The Internet of Things and the proliferation of mobile connected devices, including GPS-enabled smartphones, provides the tools to handle this complexity and achieve new levels of accuracy. But as with other data mining and analytics challenges, there is still no silver bullet and modellers still need ingenuity to do the job well.
The way it works is that GPS-enabled smartphones share their current positions with a central server while travelling, in realtime. These data are supplemented by other available sources, such as traffic cameras, twitter streams, live traffic copter reports and 511 calls, as well as weather feeds, live news and other sources, whatever is relevant and available. The server analyzes those live datastreams, deducing levels of congestion and travel times on the roads. If a blockage or slowdown is determined, traffic on surrounding roads such as feeders and connectors can be inferred.

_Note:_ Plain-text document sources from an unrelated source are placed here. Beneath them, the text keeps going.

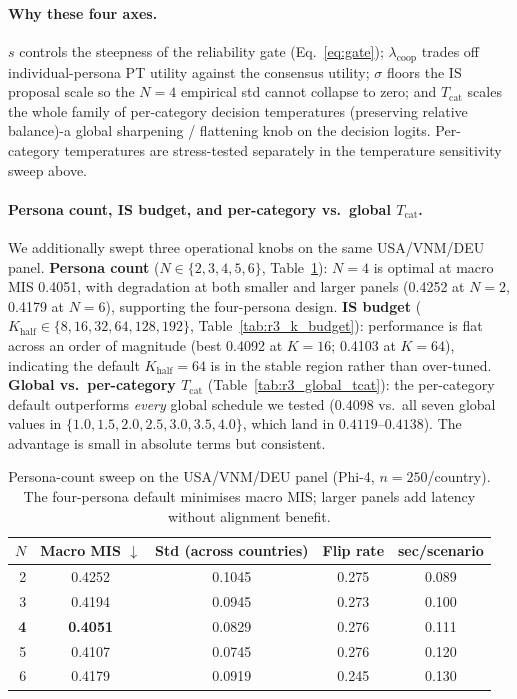 \documentclass{article}
\begin{document}
\paragraph{Why these four axes.} $s$ controls the steepness of the reliability gate (Eq.~\ref{eq:gate}); $\lambda_{\text{coop}}$ trades off individual-persona PT utility against the consensus utility; $\sigma$ floors the IS proposal scale so the $N{=}4$ empirical std cannot collapse to zero; and $T_{\text{cat}}$ scales the whole family of per-category decision temperatures (preserving relative balance)-a global sharpening / flattening knob on the decision logits. Per-category temperatures are stress-tested separately in the temperature sensitivity sweep above.

\paragraph{Persona count, IS budget, and per-category vs.\ global $T_{\text{cat}}$.}
We additionally swept three operational knobs on the same USA/VNM/DEU panel. \textbf{Persona count} ($N\in\{2,3,4,5,6\}$, Table~\ref{tab:r3_persona_count}): $N{=}4$ is optimal at macro MIS 0.4051, with degradation at both smaller and larger panels (0.4252 at $N{=}2$, 0.4179 at $N{=}6$), supporting the four-persona design. \textbf{IS budget} ($K_{\text{half}}\in\{8,16,32,64,128,192\}$, Table~\ref{tab:r3_k_budget}): performance is flat across an order of magnitude (best 0.4092 at $K{=}16$; 0.4103 at $K{=}64$), indicating the default $K_{\text{half}}{=}64$ is in the stable region rather than over-tuned. \textbf{Global vs.\ per-category $T_{\text{cat}}$} (Table~\ref{tab:r3_global_tcat}): the per-category default outperforms \emph{every} global schedule we tested (0.4098 vs.\ all seven global values in $\{1.0, 1.5, 2.0, 2.5, 3.0, 3.5, 4.0\}$, which land in $0.4119$--$0.4138$). The advantage is small in absolute terms but consistent.

\begin{table}[H]
\centering\small
\caption{Persona-count sweep on the USA/VNM/DEU panel (Phi-4, $n{=}250$/country). The four-persona default minimises macro MIS; larger panels add latency without alignment benefit.}
\label{tab:r3_persona_count}
\begin{tabular}{rcccc}\toprule
$N$ & Macro MIS $\downarrow$ & Std (across countries) & Flip rate & sec/scenario \\\midrule
2 & 0.4252 & 0.1045 & 0.275 & 0.089 \\
3 & 0.4194 & 0.0945 & 0.273 & 0.100 \\
\textbf{4} & \textbf{0.4051} & 0.0829 & 0.276 & 0.111 \\
5 & 0.4107 & 0.0745 & 0.276 & 0.120 \\
6 & 0.4179 & 0.0919 & 0.245 & 0.130 \\
\bottomrule
\end{tabular}
\end{table}
\end{document}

But as with the old traffic technology, even this new data-driven approach suffers from incomplete information: different smartphones may be reporting their data at different intervals, and, worse yet, not all vehicles have smartphones or, even among those that do, not all are sharing their GPS data. Weather, scheduled construction, extraordinary events and other factors confound the analysis. These gaps exacerbate what would otherwise be a merely a problem of large volume, multidimensional data.
It’s here that a machine learning answers the challenge by using statistics to derive accurate information from otherwise imperfect time-series data. Different approaches employ regression, Bayesian, decision-tree and other algorithms, either separately or in combination. Twitter and other streams are mined in much the same way as for brand or sentiment analysis, but for clues that correlate to congestion at specific times in specific places.
What all these methods have in common is that they benefit from larger and more data, improving as they go.